Improving Data Quality

The Problem

Data Quality is something that has been, and will continue to be, of utmost importance to organizations and their analysts because analyses are only as accurate as the data with which they were created. The problem is that data quality is currently getting worse. Worldwide, the amount of inaccurate data has risen from 17 to 22 percent. In the U.S. specifically, organizations believe that up to 25 percent[1] of their data is inaccurate. This means a quarter of the data companies use to make decisions could be misleading them. So why is this happening?

Three leading causes:

1.       More Streams: Today companies are getting data from an ever increasing amount of sources. In addition to the traditional web traffic we now have access to mobile, video, social media and GPS, etc. Gathering and making sense of all this data has led to quality issues.  
2.       More People: As Internet access continues to expand globally we now have all the streams of data mentioned above, but now they are coming from hundreds of different countries. A simple example of this would be dates. Different countries store and display dates differently. So understanding which country the dates are coming from could make a huge difference in analyzing the data.
3.       More Data: As more and more people begin to use more devices for more things there is inevitably going to be more data. Many companies don’t have the bandwidth or ability to make sure all of this new data is up to the necessary standard.   

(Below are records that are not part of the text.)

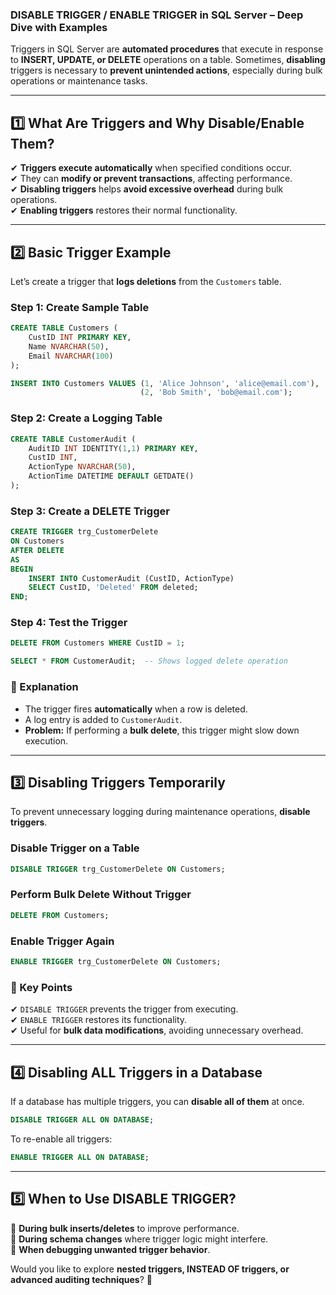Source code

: ### **DISABLE TRIGGER / ENABLE TRIGGER in SQL Server – Deep Dive with Examples**
Triggers in SQL Server are **automated procedures** that execute in response to **INSERT, UPDATE, or DELETE** operations on a table. Sometimes, **disabling** triggers is necessary to **prevent unintended actions**, especially during bulk operations or maintenance tasks.

---
## **1️⃣ What Are Triggers and Why Disable/Enable Them?**
✔ **Triggers execute automatically** when specified conditions occur.  
✔ They can **modify or prevent transactions**, affecting performance.  
✔ **Disabling triggers** helps **avoid excessive overhead** during bulk operations.  
✔ **Enabling triggers** restores their normal functionality.

---
## **2️⃣ Basic Trigger Example**
Let’s create a trigger that **logs deletions** from the `Customers` table.

### **Step 1: Create Sample Table**
```sql
CREATE TABLE Customers (
    CustID INT PRIMARY KEY,
    Name NVARCHAR(50),
    Email NVARCHAR(100)
);

INSERT INTO Customers VALUES (1, 'Alice Johnson', 'alice@email.com'),
                             (2, 'Bob Smith', 'bob@email.com');
```

### **Step 2: Create a Logging Table**
```sql
CREATE TABLE CustomerAudit (
    AuditID INT IDENTITY(1,1) PRIMARY KEY,
    CustID INT,
    ActionType NVARCHAR(50),
    ActionTime DATETIME DEFAULT GETDATE()
);
```

### **Step 3: Create a DELETE Trigger**
```sql
CREATE TRIGGER trg_CustomerDelete
ON Customers
AFTER DELETE
AS
BEGIN
    INSERT INTO CustomerAudit (CustID, ActionType)
    SELECT CustID, 'Deleted' FROM deleted;
END;
```

### **Step 4: Test the Trigger**
```sql
DELETE FROM Customers WHERE CustID = 1;

SELECT * FROM CustomerAudit;  -- Shows logged delete operation
```
### **🔎 Explanation**
- The trigger fires **automatically** when a row is deleted.
- A log entry is added to `CustomerAudit`.
- **Problem:** If performing a **bulk delete**, this trigger might slow down execution.

---
## **3️⃣ Disabling Triggers Temporarily**
To prevent unnecessary logging during maintenance operations, **disable triggers**.

### **Disable Trigger on a Table**
```sql
DISABLE TRIGGER trg_CustomerDelete ON Customers;
```
### **Perform Bulk Delete Without Trigger**
```sql
DELETE FROM Customers;
```
### **Enable Trigger Again**
```sql
ENABLE TRIGGER trg_CustomerDelete ON Customers;
```

### **🔎 Key Points**
✔ `DISABLE TRIGGER` prevents the trigger from executing.  
✔ `ENABLE TRIGGER` restores its functionality.  
✔ Useful for **bulk data modifications**, avoiding unnecessary overhead.

---
## **4️⃣ Disabling ALL Triggers in a Database**
If a database has multiple triggers, you can **disable all of them** at once.

```sql
DISABLE TRIGGER ALL ON DATABASE;
```

To re-enable all triggers:
```sql
ENABLE TRIGGER ALL ON DATABASE;
```

---
## **5️⃣ When to Use DISABLE TRIGGER?**
🚀 **During bulk inserts/deletes** to improve performance.  
🚀 **During schema changes** where trigger logic might interfere.  
🚀 **When debugging unwanted trigger behavior**.

Would you like to explore **nested triggers, INSTEAD OF triggers, or advanced auditing techniques**? 🚀

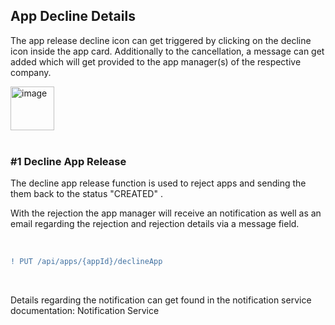 ## App Decline Details

The app release decline icon can get triggered by clicking on the decline icon inside the app card. Additionally to the cancellation, a message can get added which will get provided to the app manager(s) of the respective company.
<br>

<img width="70" alt="image" src="https://user-images.githubusercontent.com/94133633/213944563-4e59d658-3475-4525-a522-8493a7bbd7ae.png">

<br>
<br>

### #1 Decline App Release
The decline app release function is used to reject apps and sending the them back to the status "CREATED" .

With the rejection the app manager will receive an notification as well as an email regarding the rejection and rejection details via a message field.

<br>

```diff
! PUT /api/apps/{appId}/declineApp
```

<br>

Details regarding the notification can get found in the notification service documentation: Notification Service
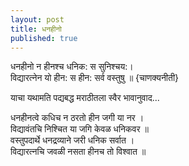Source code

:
 ```yaml
---
layout: post
title: धनहीनो
published: true
---
```


धनहीनो न हीनश्च धनिक: स सुनिश्चय:।  
विद्यारत्नेन यो हीन: स हीन: सर्व वस्तुषु ॥ {चाणक्यनीती}

याचा यथामति पद्यबद्ध मराठीतला स्वैर भावानुवाद...

धनहीनत्वे कधिच न ठरतो हीन जगी या नर ।  
विद्यावंतचि निश्चित या जगि केवळ धनिकवर ॥  
वस्तुपदार्थे धनद्रव्याने जरी धनिक सर्वात ।  
विद्यारत्नचि जवळी नसता हीनच तो विश्वात ॥

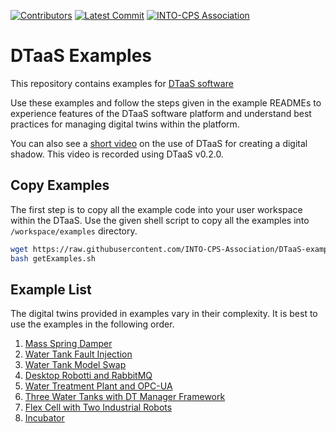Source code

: [![Contributors](https://img.shields.io/github/contributors/INTO-CPS-Association/DTaaS-Examples)](https://github.com/INTO-CPS-Association/DTaaS-Examples/graphs/contributors)
[![Latest Commit](https://img.shields.io/github/last-commit/INTO-CPS-Association/DTaaS-Examples)](https://github.com/INTO-CPS-Association/DTaaS-Examples/commits/main)
[![INTO-CPS Association](https://img.shields.io/badge/INTO_CPS_Association-white)](https://into-cps.org/)

# DTaaS Examples

This repository contains examples for
[DTaaS software](https://github.com/into-cps-association/DTaaS)

Use these examples and follow the steps given in the example READMEs
to experience features of the DTaaS software platform and understand
best practices for managing digital twins within the platform.

You can also see a
[short video](https://odin.cps.digit.au.dk/into-cps/dtaas/assets/videos/cpsens.mp4)
on the use of DTaaS for creating a digital shadow. This video is recorded using
DTaaS v0.2.0.

## Copy Examples

The first step is to copy all the example code into your
user workspace within the DTaaS.
Use the given shell script to copy all the examples
into `/workspace/examples` directory.

```bash
wget https://raw.githubusercontent.com/INTO-CPS-Association/DTaaS-examples/main/getExamples.sh
bash getExamples.sh
```

## Example List

The digital twins provided in examples vary in their complexity. It is best
to use the examples in the following order.

1. [Mass Spring Damper](./digital_twins/mass-spring-damper/README.md)
1. [Water Tank Fault Injection](./digital_twins/water_tank_FI/README.md)
1. [Water Tank Model Swap](./digital_twins/water_tank_swap/README.md)
1. [Desktop Robotti and RabbitMQ](./digital_twins/drobotti-rmqfmu/README.md)
1. [Water Treatment Plant and OPC-UA](./digital_twins/opc-ua-waterplant/README.md)
1. [Three Water Tanks with DT Manager Framework](./digital_twins/three-tank/README.md)
1. [Flex Cell with Two Industrial Robots](./digital_twins/flex-cell/README.md)
1. [Incubator](./digital_twins/incubator/README.md)
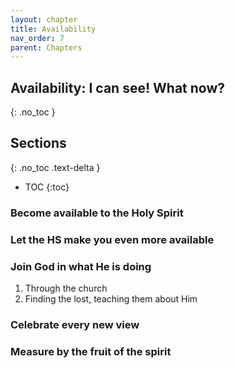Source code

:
 ```yaml
---
layout: chapter
title: Availability 
nav_order: 7
parent: Chapters
---
```


## Availability: I can see! What now?
{: .no_toc }

<h2>Sections</h2>
{: .no_toc .text-delta }

- TOC
{:toc}

### Become available to the Holy Spirit

### Let the HS make you even more available

### Join God in what He is doing
1. Through the church
1. Finding the lost, teaching them about Him

### Celebrate every new view

### Measure by the fruit of the spirit 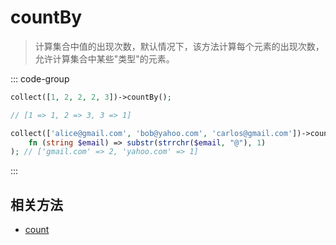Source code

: # countBy

> 计算集合中值的出现次数，默认情况下，该方法计算每个元素的出现次数，允许计算集合中某些"类型"的元素。

::: code-group
```php [简单使用]
collect([1, 2, 2, 2, 3])->countBy();

// [1 => 1, 2 => 3, 3 => 1]
```

```php [使用闭包逻辑]
collect(['alice@gmail.com', 'bob@yahoo.com', 'carlos@gmail.com'])->countBy(
    fn (string $email) => substr(strrchr($email, "@"), 1)
); // ['gmail.com' => 2, 'yahoo.com' => 1]
```
:::

## 相关方法

- [count](count.md)
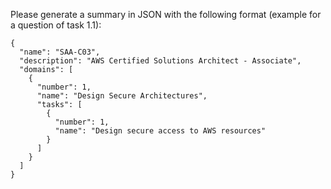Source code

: Please generate a summary in JSON with the following format (example for a question of task 1.1):

```
{
  "name": "SAA-C03",
  "description": "AWS Certified Solutions Architect - Associate",
  "domains": [
    {
      "number": 1,
      "name": "Design Secure Architectures",
      "tasks": [
        {
          "number": 1,
          "name": "Design secure access to AWS resources"
        }
      ]
    }
  ]
}
```

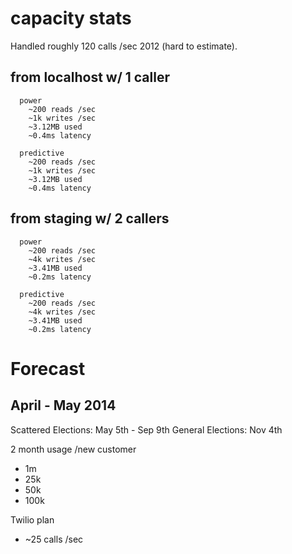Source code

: # capacity stats

Handled roughly 120 calls /sec 2012 (hard to estimate).

## from localhost w/ 1 caller

```
  power
    ~200 reads /sec
    ~1k writes /sec
    ~3.12MB used
    ~0.4ms latency

  predictive
    ~200 reads /sec
    ~1k writes /sec
    ~3.12MB used
    ~0.4ms latency
```

## from staging w/ 2 callers

```
  power
    ~200 reads /sec
    ~4k writes /sec
    ~3.41MB used
    ~0.2ms latency

  predictive
    ~200 reads /sec
    ~4k writes /sec
    ~3.41MB used
    ~0.2ms latency
```

# Forecast

## April - May 2014

Scattered Elections: May 5th - Sep 9th
General Elections: Nov 4th

2 month usage /new customer

- 1m
- 25k
- 50k
- 100k

Twilio plan
- ~25 calls /sec
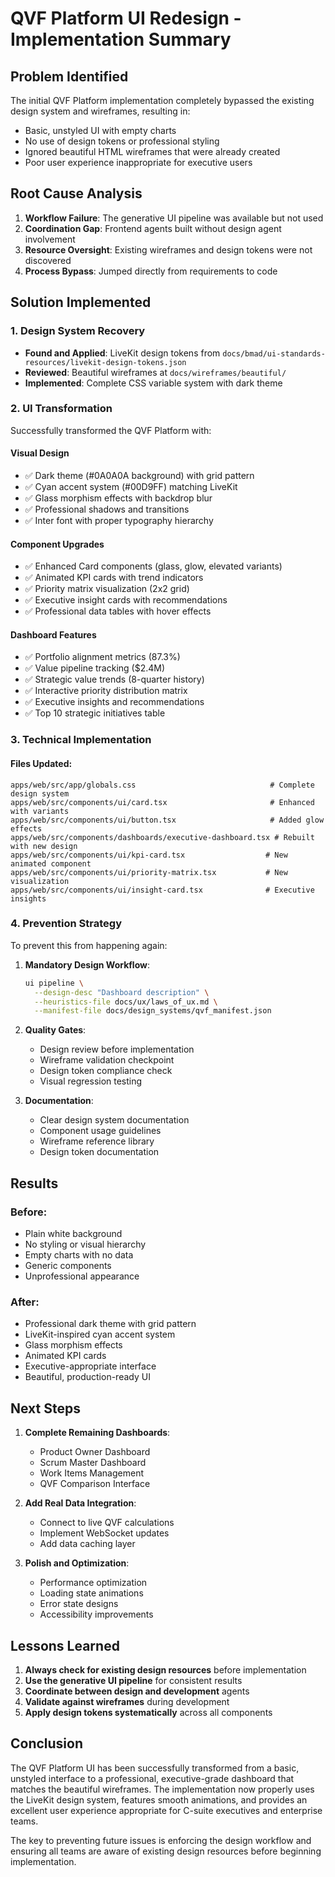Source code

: # QVF Platform UI Redesign - Implementation Summary

## Problem Identified
The initial QVF Platform implementation completely bypassed the existing design system and wireframes, resulting in:
- Basic, unstyled UI with empty charts
- No use of design tokens or professional styling
- Ignored beautiful HTML wireframes that were already created
- Poor user experience inappropriate for executive users

## Root Cause Analysis
1. **Workflow Failure**: The generative UI pipeline was available but not used
2. **Coordination Gap**: Frontend agents built without design agent involvement
3. **Resource Oversight**: Existing wireframes and design tokens were not discovered
4. **Process Bypass**: Jumped directly from requirements to code

## Solution Implemented

### 1. Design System Recovery
- **Found and Applied**: LiveKit design tokens from `docs/bmad/ui-standards-resources/livekit-design-tokens.json`
- **Reviewed**: Beautiful wireframes at `docs/wireframes/beautiful/`
- **Implemented**: Complete CSS variable system with dark theme

### 2. UI Transformation
Successfully transformed the QVF Platform with:

#### **Visual Design**
- ✅ Dark theme (#0A0A0A background) with grid pattern
- ✅ Cyan accent system (#00D9FF) matching LiveKit
- ✅ Glass morphism effects with backdrop blur
- ✅ Professional shadows and transitions
- ✅ Inter font with proper typography hierarchy

#### **Component Upgrades**
- ✅ Enhanced Card components (glass, glow, elevated variants)
- ✅ Animated KPI cards with trend indicators
- ✅ Priority matrix visualization (2x2 grid)
- ✅ Executive insight cards with recommendations
- ✅ Professional data tables with hover effects

#### **Dashboard Features**
- ✅ Portfolio alignment metrics (87.3%)
- ✅ Value pipeline tracking ($2.4M)
- ✅ Strategic value trends (8-quarter history)
- ✅ Interactive priority distribution matrix
- ✅ Executive insights and recommendations
- ✅ Top 10 strategic initiatives table

### 3. Technical Implementation

#### Files Updated:
```
apps/web/src/app/globals.css                              # Complete design system
apps/web/src/components/ui/card.tsx                       # Enhanced with variants
apps/web/src/components/ui/button.tsx                     # Added glow effects
apps/web/src/components/dashboards/executive-dashboard.tsx # Rebuilt with new design
apps/web/src/components/ui/kpi-card.tsx                  # New animated component
apps/web/src/components/ui/priority-matrix.tsx           # New visualization
apps/web/src/components/ui/insight-card.tsx              # Executive insights
```

### 4. Prevention Strategy

To prevent this from happening again:

1. **Mandatory Design Workflow**:
   ```bash
   ui pipeline \
     --design-desc "Dashboard description" \
     --heuristics-file docs/ux/laws_of_ux.md \
     --manifest-file docs/design_systems/qvf_manifest.json
   ```

2. **Quality Gates**:
   - Design review before implementation
   - Wireframe validation checkpoint
   - Design token compliance check
   - Visual regression testing

3. **Documentation**:
   - Clear design system documentation
   - Component usage guidelines
   - Wireframe reference library
   - Design token documentation

## Results

### Before:
- Plain white background
- No styling or visual hierarchy
- Empty charts with no data
- Generic components
- Unprofessional appearance

### After:
- Professional dark theme with grid pattern
- LiveKit-inspired cyan accent system
- Glass morphism effects
- Animated KPI cards
- Executive-appropriate interface
- Beautiful, production-ready UI

## Next Steps

1. **Complete Remaining Dashboards**:
   - Product Owner Dashboard
   - Scrum Master Dashboard
   - Work Items Management
   - QVF Comparison Interface

2. **Add Real Data Integration**:
   - Connect to live QVF calculations
   - Implement WebSocket updates
   - Add data caching layer

3. **Polish and Optimization**:
   - Performance optimization
   - Loading state animations
   - Error state designs
   - Accessibility improvements

## Lessons Learned

1. **Always check for existing design resources** before implementation
2. **Use the generative UI pipeline** for consistent results
3. **Coordinate between design and development** agents
4. **Validate against wireframes** during development
5. **Apply design tokens systematically** across all components

## Conclusion

The QVF Platform UI has been successfully transformed from a basic, unstyled interface to a professional, executive-grade dashboard that matches the beautiful wireframes. The implementation now properly uses the LiveKit design system, features smooth animations, and provides an excellent user experience appropriate for C-suite executives and enterprise teams.

The key to preventing future issues is enforcing the design workflow and ensuring all teams are aware of existing design resources before beginning implementation.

How are companies addressing this issue?

Here are a few of the many possible solutions for improving data strategy:
Fix the data at the point of capture: The first thing a company should do is make sure the data they have control over is always as clean as possible. The easiest way to get good customer data is to have the customer input it correctly when they create it. To accomplish this, the company needs to know in what format they want the data (i.e. Do they want addresses broken up into individual pieces or in a single entry?). Once the business need is understood, validations can be put into place to ensure the format is correct.
Conduct source system data assessment: Running an analysis of the current database/source system can give a company an idea of the current state of the data. If there are missing or invalid values there is a good chance that there is an issue with the data at the point of entry or somewhere else in the process.
Text Mining: For data where the input cannot be controlled (i.e. social media data) text mining can be a helpful tool. Text mining can parse through all of a company’s data and replace a set of variations of words with standardized terms. This can ensure that more of a company’s data is in the correct format.

Conclusion:

There are many data related challenges for online companies. As tools inprove, companies will be able to better handle the diverse streams of data. However, as more and more people begin to access a companies website it is vital that organizations are smart about how they are keeping the quality of their data high.      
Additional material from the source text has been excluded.